Er was eens een meisje dat geen vriendjes of vriendinnetjes had. Ze heette Roosje. Roosje zag er fantastisch uit: ze had een mooi gezichtje, blauwe ogen en lang krullend haar. Er was maar één probleem: Roosje durfde tegen niemand iets zeggen. Alleen tegen haar mama taterde ze honderduit. Roosje had haar papa nooit gekend, hij stierf kort na haar geboorte.
'Mama, ik voel me zo alleen,' klaagde Roosje. Dat liedje hoorde haar moeder haast iedere dag. De vrouw vond het zo erg voor haar dochter dat ze af en toe probeerde het probleem op te lossen. Dat liep meestal niet zo vlot. Roosje voelde zich dan heel erg blij. Het idee dat er iemand speciaal voor haar naar hun huis kwam, dat vond ze gewoon fan-tas-tisch! Tot het moment daar was, dan klapte Roosje dicht. Het kind – meestal ingehuurd door mama – vond er zelfs voor een klein centje niets aan om met een meisje te spelen dat niet wilde praten. Meestal bleven ze niet langer dan een uur. Ze gaven de mama van Roosje beleefd een hand, fluisterden sorry en gingen dan weer naar huis. Een berg aan koekjes en glazen cola konden hier geen stokje voor steken. Mama was ten einde raad. Ze vond het verschrikkelijk om Roosje zo ongelukkig te zien.

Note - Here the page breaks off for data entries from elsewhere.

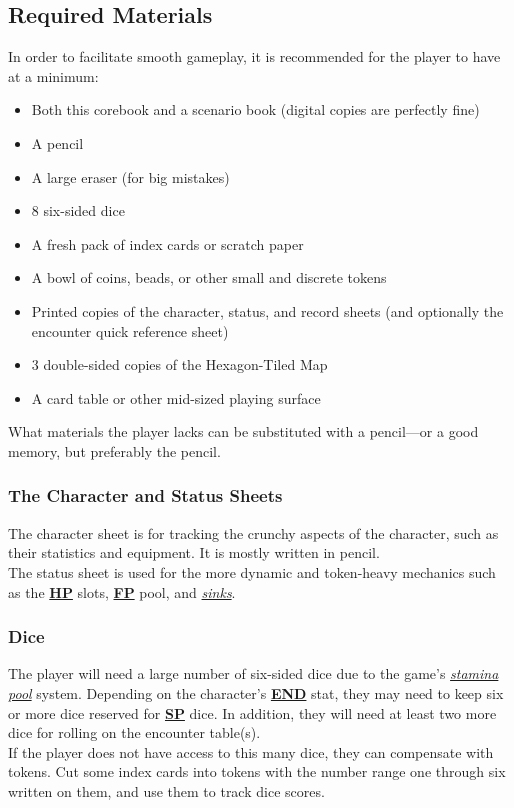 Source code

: \documentclass[12pt]{article}
\newcommand{\refto}[1]{\hyperlink{#1}{\textbf{#1}}}
\newcommand{\reftoit}[1]{\hyperlink{#1}{\emph{#1}}}
\begin{document}
\begin{multicols*}{2}
\subsection{Required Materials}
In order to facilitate smooth gameplay, it is recommended for the player to have at a minimum:
\begin{itemize}
\item Both this corebook and a scenario book (digital copies are perfectly fine)
\item A pencil
\item A large eraser (for big mistakes)
\item 8 six-sided dice
\item A fresh pack of index cards or scratch paper
\item A bowl of coins, beads, or other small and discrete tokens
\item Printed copies of the character, status, and record sheets (and optionally the encounter quick reference sheet)
\item 3 double-sided copies of the Hexagon-Tiled Map
\item A card table or other mid-sized playing surface
\end{itemize}
What materials the player lacks can be substituted with a pencil—or a good memory, but preferably the pencil.

\subsubsection*{The Character and Status Sheets}
The character sheet is for tracking the crunchy aspects of the character, such as their statistics and equipment. It is mostly written in pencil.\\
The status sheet is used for the more dynamic and token-heavy mechanics such as the \refto{HP} slots, \refto{FP} pool, and \reftoit{sinks}.

\subsubsection*{Dice}
The player will need a large number of six-sided dice due to the game’s \reftoit{stamina pool} system. Depending on the character’s \refto{END} stat, they may need to keep six or more dice reserved for \refto{SP} dice. In addition, they will need at least two more dice for rolling on the encounter table(s).\\
If the player does not have access to this many dice, they can compensate with tokens. Cut some index cards into tokens with the number range one through six written on them, and use them to track dice scores.


\end{multicols*}
\end{document}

Op een dag las ze een advertentie in de krant. Je moest heel erg goed kijken om het op te merken. Het kadertje was zo klein en stond helemaal onderaan in een hoekje.
Problemen met je kind? Huur een elfje om het op te lossen. Kostprijs: heel veel engelengeduld en vertrouwen.
De advertentie werd afgesloten met een betaalnummer. Ieder normaal denkend mens zou meteen gedacht hebben aan oplichterij, maar de mama van Roosje wilde niets aan het toeval overlaten. Wat als dit nu eens de enige kans was om haar dochter te helpen? Ze wou zo graag haar kind gelukkig zien en zien lachen. Thuis zelf lesgeven aan Roosje vond ze niet erg, maar zo bleef het enige contact van Roosje het contact met een volwassene. Dat kon gewoon niet gezond zijn.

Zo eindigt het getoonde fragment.